Tuesday, April 28, 2009

Input Wrangling Part 2

So in the previous post we defined a Control which has a name and one or more inputs it has to poll to know it's status. The messy part here is that while Microsoft has made it easy to poll a single input to know it's status, such as a game pads left shoulder button using GamePad.GetState(players[1]).Buttons.LeftShoulder, setting it up so that which input to be polled is dynamically configured is, if not complex, rather wordy. The reason is that each controll has to be able to potentially poll each and every possibly configured input, and there are over 25 of those, not including each keyboard key, so you end up with a long switch statement or if/elseif chain that looks like this

 foreach (InputSettings.Trigger trigger in triggerList)
{
    bool status;
    switch(trigger.inputType)
    {
            ...
        case "LeftShoulder":
            status = pgState.Buttons.LeftShoulder == ButtonState.Pressed;
            break;
        case "RightShoulder":
            status = pgState.Buttons.LeftShoulder == ButtonState.Pressed;
            break;
            ...
    }
    // deal with input type status conflicts here
}

As you can see, each Controll has to loop over this massive switch statement for each of its triggers, there must be a more effecient way. What we'd like to do is store the inputs themselves in an array or list so we can to poll them directly without having to sift through a lot of the inputs we don't want first. Unfortunatly you can't store a reference to an input, and Microsoft strongly discourages storing a reference to a status instance, stating its important to get a new instance everytime you want to poll an input. What we can do is store the code that does the polling itself independantly.

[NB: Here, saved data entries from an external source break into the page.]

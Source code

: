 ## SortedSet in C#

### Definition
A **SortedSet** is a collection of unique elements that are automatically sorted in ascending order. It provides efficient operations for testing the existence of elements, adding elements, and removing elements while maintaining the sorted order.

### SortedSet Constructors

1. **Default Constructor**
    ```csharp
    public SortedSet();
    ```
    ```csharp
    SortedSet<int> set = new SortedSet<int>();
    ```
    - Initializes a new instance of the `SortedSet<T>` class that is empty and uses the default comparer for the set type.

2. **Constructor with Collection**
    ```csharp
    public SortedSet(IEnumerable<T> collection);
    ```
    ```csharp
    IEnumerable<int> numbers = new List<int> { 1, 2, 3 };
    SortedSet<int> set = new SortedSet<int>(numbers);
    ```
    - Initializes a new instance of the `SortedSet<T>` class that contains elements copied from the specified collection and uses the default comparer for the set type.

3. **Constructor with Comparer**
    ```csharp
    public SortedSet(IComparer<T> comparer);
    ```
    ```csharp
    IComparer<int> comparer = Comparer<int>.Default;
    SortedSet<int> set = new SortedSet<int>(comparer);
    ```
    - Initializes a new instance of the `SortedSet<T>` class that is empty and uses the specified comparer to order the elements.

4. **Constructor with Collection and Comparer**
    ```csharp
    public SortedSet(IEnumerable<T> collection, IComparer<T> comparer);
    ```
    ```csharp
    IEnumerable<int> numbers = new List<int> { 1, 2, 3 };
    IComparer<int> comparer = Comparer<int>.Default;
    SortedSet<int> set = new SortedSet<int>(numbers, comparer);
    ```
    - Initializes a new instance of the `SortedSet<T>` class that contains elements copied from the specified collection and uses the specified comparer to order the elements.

One way to do this is to create small classes that hold one input poll each, such as:

    public abstract class InputPoll
    {
        public abstract float poll(GamePadState gpState);
    }
    public class LeftShoulder : InputPoll
    {
        public override float poll(GamePadState pgState)
        {
            return pgState.Buttons.LeftShoulder == ButtonState.Pressed ? 1.0f : 0.0f;
        }
    }
    public class RightShoulder : InputPoll
    {
        public override float poll(GamePadState pgState)
        {
            return pgState.Buttons.RightShoulder == ButtonState.Pressed ? 1.0f : 0.0f;
        }
    }

Then you have code that creates a list of these input triggers for each controller at instantiation time:

    List<InputPoll> inputTriggers = new List<InputPoll>();
    foreach (InputSettings.Trigger trigger in triggerList)
    {
        switch(trigger.Type)
        {
            case "LeftShoulder":
                inputTriggers.add(new RightShoulder());
                break;
            case "RightShoulder":
                inputTriggers.add(new LeftShoulder());
                break;
        }
    }

Then on each input the Controll will only have to go through its list of trigger inputs to determine its status:

    foreach(InputPoll inputTrigger in inputTriggers)
    {
        status = inputTrigger.poll(pgStatus);
        // deal with input type status conflicts here
    }

What this has really occomplished is moving the big ugly switch statement from the update code to the initialization code, which is a good thing. We can, however, do a little better.